Work opportunities would also be provided there for kids to earn both a living and the equivalent of room and board rather than paying rent. There would be plenty of creative ways for them to earn their keep, and educational facilities would be connected to these complexes. Here they would enjoy full access to information provided by the Internet and the libraries of the educational facility, would not be forced to practice the religion of their parents, and would not be forced not to associate with groups (whether ethnic or otherwise) that their parents disliked.

Other alternatives would be living with other relatives they got along with better, as well as extended family units as practiced in other cultures which they may find themselves comfortable in.


One barometer is how many foster families are available for troubled or special-needs children.

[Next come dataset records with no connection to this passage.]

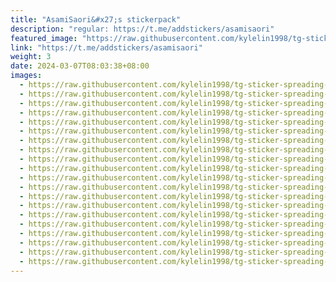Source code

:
 ```yaml
---
title: "AsamiSaori&#x27;s stickerpack"
description: "regular: https://t.me/addstickers/asamisaori"
featured_image: "https://raw.githubusercontent.com/kylelin1998/tg-sticker-spreading-worldwide-images/main/img/4961a23b-fa75-48cd-96d9-350eb492af58.jpg"
link: "https://t.me/addstickers/asamisaori"
weight: 3
date: 2024-03-07T08:03:38+08:00
images:
  - https://raw.githubusercontent.com/kylelin1998/tg-sticker-spreading-worldwide-images/main/img/4961a23b-fa75-48cd-96d9-350eb492af58.jpg
  - https://raw.githubusercontent.com/kylelin1998/tg-sticker-spreading-worldwide-images/main/img/f40699f9-5b0a-48ec-b70e-808924d5effd.jpg
  - https://raw.githubusercontent.com/kylelin1998/tg-sticker-spreading-worldwide-images/main/img/ee931d5f-0c1b-49e1-ae93-c0f485cef406.jpg
  - https://raw.githubusercontent.com/kylelin1998/tg-sticker-spreading-worldwide-images/main/img/5091d517-e21c-4dc3-aecc-0ed1ba9b981c.jpg
  - https://raw.githubusercontent.com/kylelin1998/tg-sticker-spreading-worldwide-images/main/img/4bb32546-25cc-4180-8418-5a41d8525c46.jpg
  - https://raw.githubusercontent.com/kylelin1998/tg-sticker-spreading-worldwide-images/main/img/adb2d5dd-844d-4188-9f29-b5dd8e7603a7.jpg
  - https://raw.githubusercontent.com/kylelin1998/tg-sticker-spreading-worldwide-images/main/img/2ab169dc-61c4-4164-965a-e1188a39c7a0.jpg
  - https://raw.githubusercontent.com/kylelin1998/tg-sticker-spreading-worldwide-images/main/img/84940c61-aac3-488a-b29e-b6b5dbde261d.jpg
  - https://raw.githubusercontent.com/kylelin1998/tg-sticker-spreading-worldwide-images/main/img/676b423c-9790-4211-a1d2-05db616ff009.jpg
  - https://raw.githubusercontent.com/kylelin1998/tg-sticker-spreading-worldwide-images/main/img/a0dab859-64a8-48b6-92be-d634fa6172f0.jpg
  - https://raw.githubusercontent.com/kylelin1998/tg-sticker-spreading-worldwide-images/main/img/0b535692-b5dc-4ac7-a53f-5ad4e3648055.jpg
  - https://raw.githubusercontent.com/kylelin1998/tg-sticker-spreading-worldwide-images/main/img/262c1179-e3bd-48ea-9c56-4d4b4b564dc9.jpg
  - https://raw.githubusercontent.com/kylelin1998/tg-sticker-spreading-worldwide-images/main/img/7a98035f-9e5b-480a-92c4-62120cebef97.jpg
  - https://raw.githubusercontent.com/kylelin1998/tg-sticker-spreading-worldwide-images/main/img/5fcf54ab-c859-4dab-b809-a3733590486c.jpg
  - https://raw.githubusercontent.com/kylelin1998/tg-sticker-spreading-worldwide-images/main/img/a3d6ec00-1f9c-4b43-ae9f-9fc94440a246.jpg
  - https://raw.githubusercontent.com/kylelin1998/tg-sticker-spreading-worldwide-images/main/img/fe193349-13f2-4153-83f9-8f29e48b91fa.jpg
  - https://raw.githubusercontent.com/kylelin1998/tg-sticker-spreading-worldwide-images/main/img/977a989e-ecf6-44ee-9254-03e8d927f082.jpg
  - https://raw.githubusercontent.com/kylelin1998/tg-sticker-spreading-worldwide-images/main/img/5558257e-c873-4da5-9c36-56477cb1eaa5.jpg
  - https://raw.githubusercontent.com/kylelin1998/tg-sticker-spreading-worldwide-images/main/img/faebb332-b485-458c-9d89-e9432a0dede5.jpg
  - https://raw.githubusercontent.com/kylelin1998/tg-sticker-spreading-worldwide-images/main/img/655bceab-2e84-414e-b8b6-257e435f6700.jpg
---
```

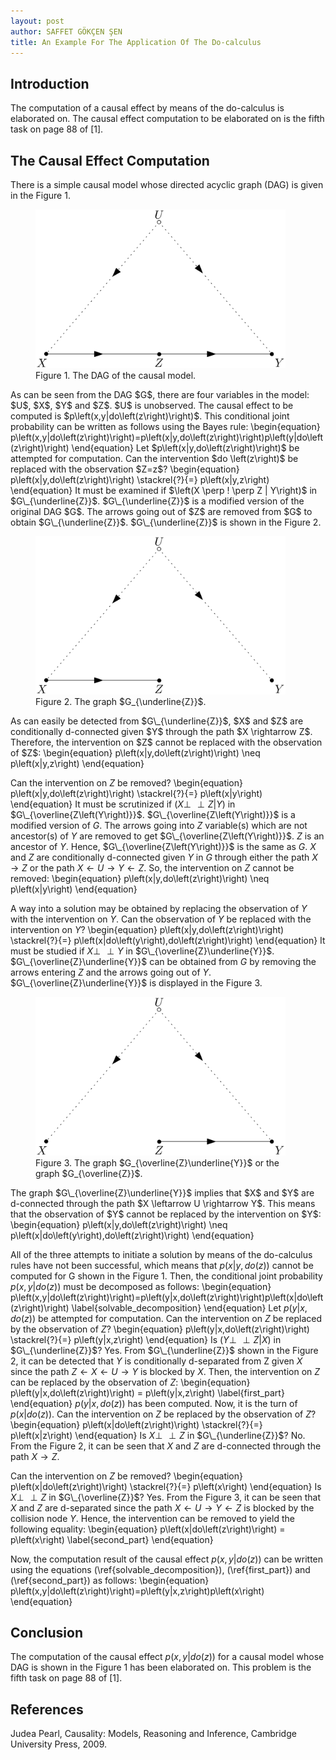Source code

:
 ```yaml
---
layout: post
author: SAFFET GÖKÇEN ŞEN
title: An Example For The Application Of The Do-calculus
---
```

## Introduction
The computation of a causal effect by means of the do-calculus is elaborated on. The causal effect computation to be elaborated on is the fifth task on page 88 of [1].
## The Causal Effect Computation
There is a simple causal model whose directed acyclic graph (DAG) is given in the Figure 1.
<figure>
   <img src="/assets/orig_dag.png" style="max-width: 400px;">
   <figcaption>Figure 1. The DAG of the causal model.</figcaption>
</figure>
As can be seen from the DAG $G$, there are four variables in the model: $U$, $X$, $Y$ and $Z$. $U$ is unobserved. The causal effect to be computed is $p\left(x,y|do\left(z\right)\right)$. This conditional joint probability can be written as follows using the Bayes rule:
\begin{equation}
    p\left(x,y|do\left(z\right)\right)=p\left(x|y,do\left(z\right)\right)p\left(y|do\left(z\right)\right)
\end{equation}
Let $p\left(x|y,do\left(z\right)\right)$ be attempted for computation. Can the intervention $do \left(z\right)$ be replaced with the observation $Z=z$?
\begin{equation}
    p\left(x|y,do\left(z\right)\right) \stackrel{?}{=} p\left(x|y,z\right)
\end{equation}
It must be examined if $\left(X \perp ! \perp Z | Y\right)$ in $G\_{\underline{Z}}$. $G\_{\underline{Z}}$ is a modified version of the original DAG $G$. The arrows going out of $Z$ are removed from $G$ to obtain $G\_{\underline{Z}}$. $G\_{\underline{Z}}$ is shown in the Figure 2.
<figure>
   <img src="/assets/dag_Z_underline.png" style="max-width: 400px;">
   <figcaption>Figure 2. The graph $G_{\underline{Z}}$.</figcaption>
</figure>
As can easily be detected from $G\_{\underline{Z}}$, $X$ and $Z$ are conditionally d-connected given $Y$ through the path $X \rightarrow Z$. Therefore, the intervention on $Z$ cannot be replaced with the observation of $Z$:
\begin{equation}
    p\left(x|y,do\left(z\right)\right) \neq p\left(x|y,z\right)
\end{equation}

Can the intervention on $Z$ be removed?
\begin{equation}
    p\left(x|y,do\left(z\right)\right) \stackrel{?}{=} p\left(x|y\right)
\end{equation}
It must be scrutinized if $\left(X \perp\!\!\!\!\perp Z | Y\right)$ in $G\_{\overline{Z\left(Y\right)}}$. $G\_{\overline{Z\left(Y\right)}}$ is a modified version of $G$. The arrows going into $Z$ variable(s) which are not ancestor(s) of $Y$ are removed to get $G\_{\overline{Z\left(Y\right)}}$. $Z$ is an ancestor of $Y$. Hence, $G\_{\overline{Z\left(Y\right)}}$ is the same as $G$. $X$ and $Z$ are conditionally d-connected given $Y$ in $G$ through either the path $X \rightarrow Z$ or the path $X \leftarrow U \rightarrow Y \leftarrow Z$. So, the intervention on $Z$ cannot be removed:
\begin{equation}
    p\left(x|y,do\left(z\right)\right) \neq p\left(x|y\right)
\end{equation}

A way into a solution may be obtained by replacing the observation of $Y$ with the intervention on $Y$. Can the observation of $Y$ be replaced with the intervention on $Y$?
\begin{equation}
    p\left(x|y,do\left(z\right)\right) \stackrel{?}{=} p\left(x|do\left(y\right),do\left(z\right)\right)
\end{equation}
It must be studied if $X \perp\!\!\!\!\perp Y$ in $G\_{\overline{Z}\underline{Y}}$. $G\_{\overline{Z}\underline{Y}}$ can be obtained from $G$ by removing the arrows entering $Z$ and the arrows going out of $Y$. $G\_{\overline{Z}\underline{Y}}$ is displayed in the Figure 3.
<figure>
   <img src="/assets/dag_Z_overline_Y_underline.png" style="max-width: 400px;">
   <figcaption>Figure 3. The graph $G_{\overline{Z}\underline{Y}}$ or the graph $G_{\overline{Z}}$.</figcaption>
</figure>
The graph $G\_{\overline{Z}\underline{Y}}$ implies that $X$ and $Y$ are d-connected through the path $X \leftarrow U \rightarrow Y$. This means that the observation of $Y$ cannot be replaced by the intervention on $Y$:
\begin{equation}
    p\left(x|y,do\left(z\right)\right) \neq p\left(x|do\left(y\right),do\left(z\right)\right)
\end{equation}

All of the three attempts to initiate a solution by means of the do-calculus rules have not been successful, which means that $p\left(x|y,do\left(z\right)\right)$ cannot be computed for G shown in the Figure 1. Then, the conditional joint probability $p\left(x,y|do\left(z\right)\right)$ must be decomposed as follows:
\begin{equation}
    p\left(x,y|do\left(z\right)\right)=p\left(y|x,do\left(z\right)\right)p\left(x|do\left(z\right)\right)
    \label{solvable\_decomposition}
\end{equation}
Let $p\left(y|x,do\left(z\right)\right)$ be attempted for computation. Can the intervention on $Z$ be replaced by the observation of $Z$?
\begin{equation}
    p\left(y|x,do\left(z\right)\right) \stackrel{?}{=} p\left(y|x,z\right)
\end{equation}
Is $\left(Y \perp\!\!\!\!\perp Z | X \right)$ in $G\_{\underline{Z}}$? Yes. From $G\_{\underline{Z}}$ shown in the Figure 2, it can be detected that $Y$ is conditionally d-separated from Z given $X$ since the path $Z \leftarrow X \leftarrow U \rightarrow Y$ is blocked by $X$. Then, the intervention on $Z$ can be replaced by the observation of $Z$:
\begin{equation}
    p\left(y|x,do\left(z\right)\right) = p\left(y|x,z\right)
    \label{first\_part}
\end{equation}
$p\left(y|x,do\left(z\right)\right)$ has been computed. Now, it is the turn of $p\left(x|do\left(z\right)\right)$. Can the intervention on $Z$ be replaced by the observation of $Z$?
\begin{equation}
    p\left(x|do\left(z\right)\right) \stackrel{?}{=} p\left(x|z\right)
\end{equation}
Is $X \perp\!\!\!\!\perp Z$ in $G\_{\underline{Z}}$? No. From the Figure 2, it can be seen that $X$ and $Z$ are d-connected through the path $X \rightarrow Z$.

Can the intervention on $Z$ be removed?
\begin{equation}
    p\left(x|do\left(z\right)\right) \stackrel{?}{=} p\left(x\right)
\end{equation}
Is $X \perp\!\!\!\!\perp Z$ in $G\_{\overline{Z}}$? Yes. From the Figure 3, it can be seen that $X$ and $Z$ are d-separated since the path $X \leftarrow U \rightarrow Y \leftarrow Z$ is blocked by the collision node $Y$. Hence, the intervention can be removed to yield the following equality:
\begin{equation}
    p\left(x|do\left(z\right)\right) = p\left(x\right)
    \label{second\_part}
\end{equation}

Now, the computation result of the causal effect $p\left(x,y|do\left(z\right)\right)$ can be written using the equations (\ref{solvable\_decomposition}), (\ref{first\_part}) and (\ref{second\_part}) as follows:
\begin{equation}
    p\left(x,y|do\left(z\right)\right)=p\left(y|x,z\right)p\left(x\right)
\end{equation}
## Conclusion
The computation of the causal effect $p\left(x,y|do\left(z\right)\right)$ for a causal model whose DAG is shown in the Figure 1 has been elaborated on. This problem is the fifth task on page 88 of [1].
## References
Judea Pearl, Causality: Models, Reasoning and Inference, Cambridge University Press, 2009.
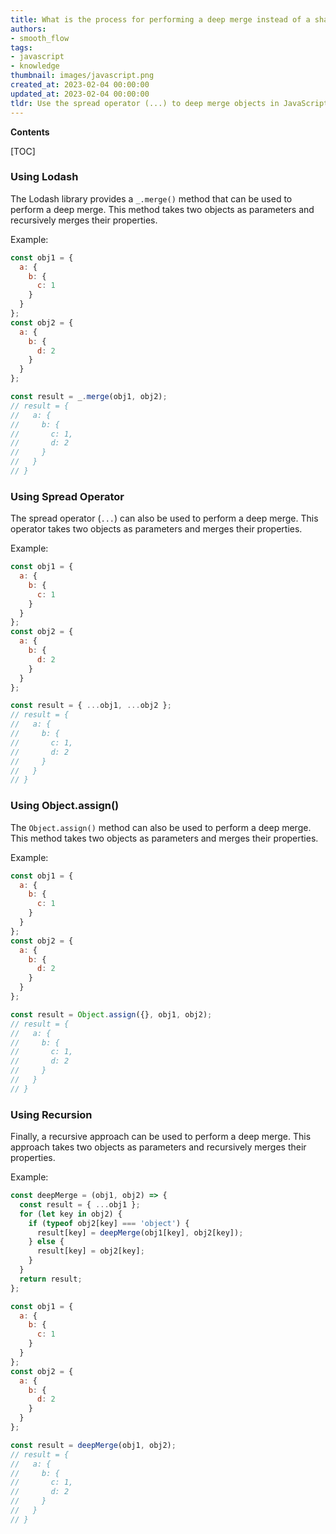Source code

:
 ```yaml
---
title: What is the process for performing a deep merge instead of a shallow merge?
authors:
- smooth_flow
tags:
- javascript
- knowledge
thumbnail: images/javascript.png
created_at: 2023-02-04 00:00:00
updated_at: 2023-02-04 00:00:00
tldr: Use the spread operator (...) to deep merge objects in JavaScript.
---
```


**Contents**

[TOC]

### Using Lodash

The Lodash library provides a `_.merge()` method that can be used to perform a deep merge. This method takes two objects as parameters and recursively merges their properties.

Example:

```js
const obj1 = {
  a: {
    b: {
      c: 1
    }
  }
};
const obj2 = {
  a: {
    b: {
      d: 2
    }
  }
};

const result = _.merge(obj1, obj2);
// result = {
//   a: {
//     b: {
//       c: 1,
//       d: 2
//     }
//   }
// }
```

### Using Spread Operator

The spread operator (`...`) can also be used to perform a deep merge. This operator takes two objects as parameters and merges their properties.

Example:

```js
const obj1 = {
  a: {
    b: {
      c: 1
    }
  }
};
const obj2 = {
  a: {
    b: {
      d: 2
    }
  }
};

const result = { ...obj1, ...obj2 };
// result = {
//   a: {
//     b: {
//       c: 1,
//       d: 2
//     }
//   }
// }
```

### Using Object.assign()

The `Object.assign()` method can also be used to perform a deep merge. This method takes two objects as parameters and merges their properties.

Example:

```js
const obj1 = {
  a: {
    b: {
      c: 1
    }
  }
};
const obj2 = {
  a: {
    b: {
      d: 2
    }
  }
};

const result = Object.assign({}, obj1, obj2);
// result = {
//   a: {
//     b: {
//       c: 1,
//       d: 2
//     }
//   }
// }
```

### Using Recursion

Finally, a recursive approach can be used to perform a deep merge. This approach takes two objects as parameters and recursively merges their properties.

Example:

```js
const deepMerge = (obj1, obj2) => {
  const result = { ...obj1 };
  for (let key in obj2) {
    if (typeof obj2[key] === 'object') {
      result[key] = deepMerge(obj1[key], obj2[key]);
    } else {
      result[key] = obj2[key];
    }
  }
  return result;
};

const obj1 = {
  a: {
    b: {
      c: 1
    }
  }
};
const obj2 = {
  a: {
    b: {
      d: 2
    }
  }
};

const result = deepMerge(obj1, obj2);
// result = {
//   a: {
//     b: {
//       c: 1,
//       d: 2
//     }
//   }
// }
```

I think the supply of high-quality situations is severely limited.

We aren't talking about foster families only, especially families that the kids are forced to move into by social workers who are agents of the state. If kids themselves had a voice in how society is run, there would likely be many alternative opportunities available, since they would insist that resources be allocated to provide such opportunities. A major problem you are inadvertently making clear in this discussion is what arises when adults in an adult-dominated society are the sole advocates of kids. Adults need not be left out of the equation, but kids need to be able to advocate for themselves as well. Once they are, the possibilities available will grow in accordance.

I believe you have mentioned adolescents who petition the court for emancipation. I suspect such petitions should be granted more often than they are. It would be interesting to do an experiment and randomly divide borderline cases into emancipate-or-not groups and then follow them for ten years or more to see who has the better outcomes. Possibilities captured by such aphorisms as "the grass is always greener" and "out of the frying pan and into the fire" come to mind. But we wouldn't know until we tried, and it would be worth trying.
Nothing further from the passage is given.